Vianey Camorlinga, a resident and tenant association member, said rents that already sit in the 30%-40% MFI range today don't compare with DB90's 50%-60% MFI requirement, leaving working-class and older residents to be pushed out.
“Put simply, DB90 makes it profitable to displace and destroy housing that is truly affordable for diverse communities like ours all over Austin," she said at a May 8 rally at City Hall.

"If I get gentrified out of this neighborhood, I will have to try to find a place which will inevitably be further away from work, which means I spend more on gas, more on rent and I have less time to take care of myself," Gomez said.
Local officials have also weighed in on the process and the tradeoffs faced under DB90 since City Council approved it last year. A decision on Acacia Cliffs' DB90 zoning was narrowly postponed 6-3-2 on April 10, with several officials sharing reservations about the challenging case and the need for extra time to secure tenant demands like relocation compensation and affordable unit replacement.
Council member Ryan Alter voted against a delay, saying officials should secure some benefit while they can and avoid the "perverse incentive" allowing developers to propose new construction without DB90's income-restricted units.
"We passed a policy, this adheres to that policy," he said. "I don’t like the outcome; I think it’s great to have the affordable housing we have. But if we just drag our feet and then say, ‘OK, no more,’ we get nothing from a public benefit perspective other than maybe one or two years of this being available, and then it being torn down and there being no affordable housing."
District 10 council member Marc Duchen represents much of West Austin including the Acacia Cliffs property, and has worked with Price and tenants on the case. In a council message board post after the April postponement, he called DB90 the lesser of two evils given developers' ability to demolish and rebuild apartments at market-rate or luxury levels if rezoning isn't approved.
Duchen asked to once again delay action May 22 and give tenants more time to negotiate a deal, and also plans to seek DB90 revisions to ensure greater affordability and tenant relocation support.
"I believe the main cause of the Acacia Cliffs emergency is DB90, an ordinance that was designed to improve local affordability but, when impacting naturally occurring affordable housing, has worsened affordability since it went into effect last year," he said. "In cases like this DB90 gives land developers the freedom to demolish affordable housing in exchange for a woefully inadequate preservation of affordable units."
Representing Price, attorney and lobbyist Michael Whellan said the company aims to meet Austin's building requirements and has engaged with residents and Duchen's office to discuss the case so far. Redevelopment will take place, and housing could eventually "filter" to lower price ranges over time, he said, although far fewer units would be added under current zoning.
“Within 15 years, 20 years, you’ll start having naturally occurring affordability. You just won’t have 650 units that are beginning to decrease in price, you’ll have 290. You’ll have much less. And you won’t have the 78 on day one," he said in April.
Zooming out
Council members have signed off on dozens of requests for DB90 zoning since its creation, without several displacement protections initially proposed by city staff and supported by some in the community.

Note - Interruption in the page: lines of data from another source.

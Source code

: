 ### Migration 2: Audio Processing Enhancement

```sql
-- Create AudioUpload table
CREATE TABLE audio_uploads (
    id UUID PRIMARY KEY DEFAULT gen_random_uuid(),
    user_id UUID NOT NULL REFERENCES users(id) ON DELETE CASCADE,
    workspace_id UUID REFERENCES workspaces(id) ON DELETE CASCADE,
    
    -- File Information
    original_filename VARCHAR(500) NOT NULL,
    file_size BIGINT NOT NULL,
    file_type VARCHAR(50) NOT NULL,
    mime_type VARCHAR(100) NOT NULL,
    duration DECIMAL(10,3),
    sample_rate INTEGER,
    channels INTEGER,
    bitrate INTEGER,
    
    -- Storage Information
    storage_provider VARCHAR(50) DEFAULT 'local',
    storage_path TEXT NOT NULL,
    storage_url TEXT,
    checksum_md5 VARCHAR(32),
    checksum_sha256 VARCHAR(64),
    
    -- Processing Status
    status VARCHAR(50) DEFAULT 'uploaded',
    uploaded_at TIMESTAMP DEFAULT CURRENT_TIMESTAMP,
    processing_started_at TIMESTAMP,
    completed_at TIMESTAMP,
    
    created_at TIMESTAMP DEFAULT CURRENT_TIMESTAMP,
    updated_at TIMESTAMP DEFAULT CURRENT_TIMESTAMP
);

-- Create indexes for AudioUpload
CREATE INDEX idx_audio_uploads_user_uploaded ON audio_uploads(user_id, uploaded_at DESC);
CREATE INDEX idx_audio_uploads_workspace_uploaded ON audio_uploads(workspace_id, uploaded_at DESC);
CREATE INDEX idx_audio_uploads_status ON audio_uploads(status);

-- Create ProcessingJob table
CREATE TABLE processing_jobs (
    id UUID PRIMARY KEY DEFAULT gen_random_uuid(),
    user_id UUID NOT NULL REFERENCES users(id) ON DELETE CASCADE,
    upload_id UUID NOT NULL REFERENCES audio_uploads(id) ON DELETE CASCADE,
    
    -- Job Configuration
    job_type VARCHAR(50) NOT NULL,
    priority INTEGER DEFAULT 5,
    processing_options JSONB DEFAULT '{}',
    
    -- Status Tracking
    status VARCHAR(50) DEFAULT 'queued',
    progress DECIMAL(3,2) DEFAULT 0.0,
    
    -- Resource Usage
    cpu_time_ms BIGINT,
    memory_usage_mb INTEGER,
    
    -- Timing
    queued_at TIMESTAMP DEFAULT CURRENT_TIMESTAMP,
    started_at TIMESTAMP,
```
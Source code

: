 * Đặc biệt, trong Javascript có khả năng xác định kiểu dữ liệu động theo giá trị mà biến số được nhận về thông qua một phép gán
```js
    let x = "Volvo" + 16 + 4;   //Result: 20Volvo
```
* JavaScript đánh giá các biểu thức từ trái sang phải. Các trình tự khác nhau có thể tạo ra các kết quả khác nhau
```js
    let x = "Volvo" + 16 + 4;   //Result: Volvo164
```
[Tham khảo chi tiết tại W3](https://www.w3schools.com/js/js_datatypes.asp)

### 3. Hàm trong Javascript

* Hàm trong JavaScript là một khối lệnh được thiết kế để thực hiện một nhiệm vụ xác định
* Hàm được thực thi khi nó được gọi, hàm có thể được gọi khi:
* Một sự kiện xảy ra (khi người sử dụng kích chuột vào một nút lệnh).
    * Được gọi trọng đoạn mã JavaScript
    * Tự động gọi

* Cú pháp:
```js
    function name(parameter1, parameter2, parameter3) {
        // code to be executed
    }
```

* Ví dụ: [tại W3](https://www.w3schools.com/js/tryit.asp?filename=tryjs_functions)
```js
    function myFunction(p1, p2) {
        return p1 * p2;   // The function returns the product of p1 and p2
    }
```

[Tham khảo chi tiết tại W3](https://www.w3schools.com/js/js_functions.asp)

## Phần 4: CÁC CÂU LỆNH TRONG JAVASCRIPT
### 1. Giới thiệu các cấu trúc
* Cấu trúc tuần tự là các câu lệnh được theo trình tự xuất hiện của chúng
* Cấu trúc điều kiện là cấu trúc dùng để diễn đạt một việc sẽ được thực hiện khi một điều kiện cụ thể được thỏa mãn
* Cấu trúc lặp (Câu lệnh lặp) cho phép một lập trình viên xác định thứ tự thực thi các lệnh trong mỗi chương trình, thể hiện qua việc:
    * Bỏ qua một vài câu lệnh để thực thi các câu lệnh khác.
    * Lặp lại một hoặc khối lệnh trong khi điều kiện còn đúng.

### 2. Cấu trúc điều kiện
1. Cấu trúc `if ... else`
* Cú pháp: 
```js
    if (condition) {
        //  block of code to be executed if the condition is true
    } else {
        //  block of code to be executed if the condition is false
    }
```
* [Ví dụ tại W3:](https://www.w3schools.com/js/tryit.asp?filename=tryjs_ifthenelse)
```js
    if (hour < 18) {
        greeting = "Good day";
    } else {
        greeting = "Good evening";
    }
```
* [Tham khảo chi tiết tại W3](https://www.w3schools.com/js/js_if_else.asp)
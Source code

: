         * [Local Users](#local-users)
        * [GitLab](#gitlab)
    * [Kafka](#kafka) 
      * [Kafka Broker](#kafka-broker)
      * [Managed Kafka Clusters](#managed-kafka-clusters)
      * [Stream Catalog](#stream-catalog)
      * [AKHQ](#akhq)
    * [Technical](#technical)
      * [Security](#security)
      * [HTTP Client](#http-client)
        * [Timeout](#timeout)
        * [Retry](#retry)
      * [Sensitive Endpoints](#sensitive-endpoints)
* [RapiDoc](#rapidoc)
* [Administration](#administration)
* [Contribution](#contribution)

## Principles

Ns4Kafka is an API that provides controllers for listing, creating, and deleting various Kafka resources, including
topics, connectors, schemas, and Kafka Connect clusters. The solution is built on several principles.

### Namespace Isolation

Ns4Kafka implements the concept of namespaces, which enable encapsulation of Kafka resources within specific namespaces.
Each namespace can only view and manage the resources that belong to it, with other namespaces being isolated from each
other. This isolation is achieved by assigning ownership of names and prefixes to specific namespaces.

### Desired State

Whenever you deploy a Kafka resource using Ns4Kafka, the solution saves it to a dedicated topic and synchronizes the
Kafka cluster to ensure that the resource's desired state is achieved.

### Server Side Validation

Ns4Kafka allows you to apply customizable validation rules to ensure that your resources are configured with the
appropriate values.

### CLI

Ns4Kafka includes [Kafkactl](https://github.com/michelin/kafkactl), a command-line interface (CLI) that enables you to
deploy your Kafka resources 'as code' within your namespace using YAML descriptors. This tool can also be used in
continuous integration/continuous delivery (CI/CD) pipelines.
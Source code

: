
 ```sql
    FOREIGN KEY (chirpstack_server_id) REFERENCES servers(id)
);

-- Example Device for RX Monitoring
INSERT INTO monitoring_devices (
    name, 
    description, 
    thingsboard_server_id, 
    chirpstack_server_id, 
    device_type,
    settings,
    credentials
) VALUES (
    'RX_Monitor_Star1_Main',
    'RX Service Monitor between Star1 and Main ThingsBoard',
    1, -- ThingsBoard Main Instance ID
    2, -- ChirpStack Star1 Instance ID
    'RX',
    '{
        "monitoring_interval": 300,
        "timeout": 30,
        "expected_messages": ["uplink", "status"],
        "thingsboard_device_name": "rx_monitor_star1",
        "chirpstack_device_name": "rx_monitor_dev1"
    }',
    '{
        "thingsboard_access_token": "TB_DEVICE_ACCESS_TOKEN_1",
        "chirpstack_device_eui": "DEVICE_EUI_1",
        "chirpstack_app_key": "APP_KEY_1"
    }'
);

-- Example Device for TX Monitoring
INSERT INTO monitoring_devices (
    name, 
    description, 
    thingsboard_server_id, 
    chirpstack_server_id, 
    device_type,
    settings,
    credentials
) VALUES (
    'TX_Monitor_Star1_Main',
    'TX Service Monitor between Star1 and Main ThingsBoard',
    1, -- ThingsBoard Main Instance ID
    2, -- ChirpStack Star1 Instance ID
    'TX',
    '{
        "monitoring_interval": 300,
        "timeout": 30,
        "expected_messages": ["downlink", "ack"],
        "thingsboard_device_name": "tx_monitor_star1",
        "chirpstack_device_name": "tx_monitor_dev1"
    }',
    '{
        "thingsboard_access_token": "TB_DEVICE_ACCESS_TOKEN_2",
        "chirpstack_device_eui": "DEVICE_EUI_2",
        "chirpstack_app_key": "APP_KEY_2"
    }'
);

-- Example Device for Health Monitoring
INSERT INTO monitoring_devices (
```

DB90 has been promoted by as a strategy to build up commercial or transit corridors and get affordable housing where it's needed in more parts of town; District 10 in particular has lacked affordable additions in recent years. DB90 cases have been routinely opposed by some residents, while other neighborhoods are welcoming such projects.
The Acacia Cliffs case is the latest example of debates over affordability and tenant protections under the program. Late last year, residents at a South Austin apartment complex successfully negotiated for housing location assistance and the right to return to their naturally affordable property following its redevelopment under DB90, with support from their council member José Velásquez.
"I believe as a dais, we can intentionally be pro-housing and anti-displacement," Velásquez said in December.